■ **WORK TO COMPLETE**: Look for the line containing "orne\_box Github レポジトリ\\" in the records below. Then output it and all the lines that follow, exactly and without any others.
(GIVEN DATA begins)
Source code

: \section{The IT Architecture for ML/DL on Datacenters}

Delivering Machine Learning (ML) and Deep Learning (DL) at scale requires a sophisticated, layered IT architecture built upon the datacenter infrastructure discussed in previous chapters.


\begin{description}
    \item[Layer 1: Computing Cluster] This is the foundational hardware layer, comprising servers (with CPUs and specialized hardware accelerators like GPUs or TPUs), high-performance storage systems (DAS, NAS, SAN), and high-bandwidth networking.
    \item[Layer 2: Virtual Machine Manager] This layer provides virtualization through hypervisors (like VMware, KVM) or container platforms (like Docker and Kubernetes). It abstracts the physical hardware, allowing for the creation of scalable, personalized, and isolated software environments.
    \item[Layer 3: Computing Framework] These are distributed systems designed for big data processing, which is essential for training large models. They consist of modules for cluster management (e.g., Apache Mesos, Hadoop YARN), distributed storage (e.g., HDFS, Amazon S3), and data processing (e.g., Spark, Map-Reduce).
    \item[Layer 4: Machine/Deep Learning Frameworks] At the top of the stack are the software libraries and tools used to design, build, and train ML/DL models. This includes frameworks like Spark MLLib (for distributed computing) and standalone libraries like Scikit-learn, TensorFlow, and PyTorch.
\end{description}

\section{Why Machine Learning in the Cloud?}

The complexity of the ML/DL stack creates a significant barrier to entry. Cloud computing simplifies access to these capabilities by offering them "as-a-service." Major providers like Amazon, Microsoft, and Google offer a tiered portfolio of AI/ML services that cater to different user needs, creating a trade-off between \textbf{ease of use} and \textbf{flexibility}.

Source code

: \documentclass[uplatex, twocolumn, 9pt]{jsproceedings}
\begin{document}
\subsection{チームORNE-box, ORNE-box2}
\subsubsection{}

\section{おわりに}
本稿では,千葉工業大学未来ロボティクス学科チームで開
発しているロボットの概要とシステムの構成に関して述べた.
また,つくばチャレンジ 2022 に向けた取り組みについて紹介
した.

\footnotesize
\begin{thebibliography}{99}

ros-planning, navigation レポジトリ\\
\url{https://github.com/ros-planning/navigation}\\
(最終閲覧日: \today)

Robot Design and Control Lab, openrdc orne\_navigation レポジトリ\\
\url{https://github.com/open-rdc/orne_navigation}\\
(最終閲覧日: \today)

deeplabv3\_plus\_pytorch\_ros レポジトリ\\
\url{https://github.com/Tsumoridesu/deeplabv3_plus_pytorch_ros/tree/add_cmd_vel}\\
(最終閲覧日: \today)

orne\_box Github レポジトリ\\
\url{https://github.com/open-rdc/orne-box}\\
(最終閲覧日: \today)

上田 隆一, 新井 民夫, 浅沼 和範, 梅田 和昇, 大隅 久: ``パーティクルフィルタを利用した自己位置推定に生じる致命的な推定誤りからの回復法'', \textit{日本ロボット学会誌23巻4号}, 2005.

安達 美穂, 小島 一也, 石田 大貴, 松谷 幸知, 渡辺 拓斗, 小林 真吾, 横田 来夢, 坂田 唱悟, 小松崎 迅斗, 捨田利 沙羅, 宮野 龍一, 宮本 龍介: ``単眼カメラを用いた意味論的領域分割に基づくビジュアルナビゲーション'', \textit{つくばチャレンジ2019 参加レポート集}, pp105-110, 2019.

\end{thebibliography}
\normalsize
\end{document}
(GIVEN DATA ends)
■ **EXERCISE ANSWER**:
orne\_box Github レポジトリ\\
\url{https://github.com/open-rdc/orne-box}\\
(最終閲覧日: \today)

上田 隆一, 新井 民夫, 浅沼 和範, 梅田 和昇, 大隅 久: ``パーティクルフィルタを利用した自己位置推定に生じる致命的な推定誤りからの回復法'', \textit{日本ロボット学会誌23巻4号}, 2005.

安達 美穂, 小島 一也, 石田 大貴, 松谷 幸知, 渡辺 拓斗, 小林 真吾, 横田 来夢, 坂田 唱悟, 小松崎 迅斗, 捨田利 沙羅, 宮野 龍一, 宮本 龍介: ``単眼カメラを用いた意味論的領域分割に基づくビジュアルナビゲーション'', \textit{つくばチャレンジ2019 参加レポート集}, pp105-110, 2019.

\end{thebibliography}
\normalsize
\end{document}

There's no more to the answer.